I think it can be rather different for SMTP and SUBMIT services.  For
SMTP, timeouts should be fairly generous, because the sending MTA can
plausibly be on some high delay or lossy link, and, despite all the
abuse, one (some of us, anyway) still wants to optimise for delivery of
mail, more than for deflecting every single spam message.

For SUBMIT, the traffic is presumably from your own users, who are
rarely very far away, and if temporarily on a bad link will try
again from a better location.  So the timeouts on ports 465 and 587
could be shorter.  Whatever your users are unlikely to exceed.

I'm tempted to propose 30s instead of 300s as still reasonable.

> I know, it depends, but anyway i consider 5 min (IMO stanfard SMTP timeout)
> as too long. I lowered it on my MSA to 1 min long time ago, without any
> problems for real clients. But i feel, that even 1 min is still too long for 
> TLS,
> especially when it is first thing, which client have to do after TCP 
> establishing.

A couple of lost packets early in the connection can lead to long TCP
retransmission delays, so 5s is I think too short, and 30s is, while
still generous, is not dramatically larger.  In any case, if your
submission service is not DoSed by too many live connections, it really
does not matter if a few stick around longer than absolutely necessary.

Postfix has a "stress" parameter, making it possible to lower timeouts
for a while, once a service crosses its process limit.  I am guessing
Exim might not, but you probably don't need this for the reported issue.

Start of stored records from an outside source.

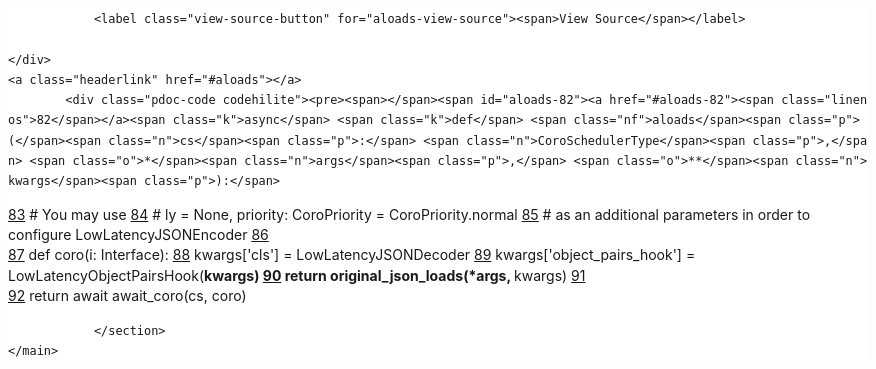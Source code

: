                <label class="view-source-button" for="aloads-view-source"><span>View Source</span></label>

    </div>
    <a class="headerlink" href="#aloads"></a>
            <div class="pdoc-code codehilite"><pre><span></span><span id="aloads-82"><a href="#aloads-82"><span class="linenos">82</span></a><span class="k">async</span> <span class="k">def</span> <span class="nf">aloads</span><span class="p">(</span><span class="n">cs</span><span class="p">:</span> <span class="n">CoroSchedulerType</span><span class="p">,</span> <span class="o">*</span><span class="n">args</span><span class="p">,</span> <span class="o">**</span><span class="n">kwargs</span><span class="p">):</span>
</span><span id="aloads-83"><a href="#aloads-83"><span class="linenos">83</span></a>    <span class="c1"># You may use</span>
</span><span id="aloads-84"><a href="#aloads-84"><span class="linenos">84</span></a>    <span class="c1"># ly = None, priority: CoroPriority = CoroPriority.normal</span>
</span><span id="aloads-85"><a href="#aloads-85"><span class="linenos">85</span></a>    <span class="c1"># as an additional parameters in order to configure LowLatencyJSONEncoder</span>
</span><span id="aloads-86"><a href="#aloads-86"><span class="linenos">86</span></a>    
</span><span id="aloads-87"><a href="#aloads-87"><span class="linenos">87</span></a>    <span class="k">def</span> <span class="nf">coro</span><span class="p">(</span><span class="n">i</span><span class="p">:</span> <span class="n">Interface</span><span class="p">):</span>
</span><span id="aloads-88"><a href="#aloads-88"><span class="linenos">88</span></a>        <span class="n">kwargs</span><span class="p">[</span><span class="s1">&#39;cls&#39;</span><span class="p">]</span> <span class="o">=</span> <span class="n">LowLatencyJSONDecoder</span>
</span><span id="aloads-89"><a href="#aloads-89"><span class="linenos">89</span></a>        <span class="n">kwargs</span><span class="p">[</span><span class="s1">&#39;object_pairs_hook&#39;</span><span class="p">]</span> <span class="o">=</span> <span class="n">LowLatencyObjectPairsHook</span><span class="p">(</span><span class="o">**</span><span class="n">kwargs</span><span class="p">)</span>
</span><span id="aloads-90"><a href="#aloads-90"><span class="linenos">90</span></a>        <span class="k">return</span> <span class="n">original_json_loads</span><span class="p">(</span><span class="o">*</span><span class="n">args</span><span class="p">,</span> <span class="o">**</span><span class="n">kwargs</span><span class="p">)</span>
</span><span id="aloads-91"><a href="#aloads-91"><span class="linenos">91</span></a>    
</span><span id="aloads-92"><a href="#aloads-92"><span class="linenos">92</span></a>    <span class="k">return</span> <span class="k">await</span> <span class="n">await_coro</span><span class="p">(</span><span class="n">cs</span><span class="p">,</span> <span class="n">coro</span><span class="p">)</span>
</span></pre></div>


    

                </section>
    </main>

> When i look to GnuTLS, they "suggests" to set it to some constant with
> very long name (GNUTLS_something), which is set to max_int ms, thus
> even longer....
> 
> I found that i cannot set TLS handshake timeout in exim, but anyway,
> knowing that value can be useful, as other SW can allow to setup it.
> Can you please elaborate about it?

TL;DR Go with 30s, and not lower than 10s if you really feel the need to
run a tight ship.

-- 
    Viktor.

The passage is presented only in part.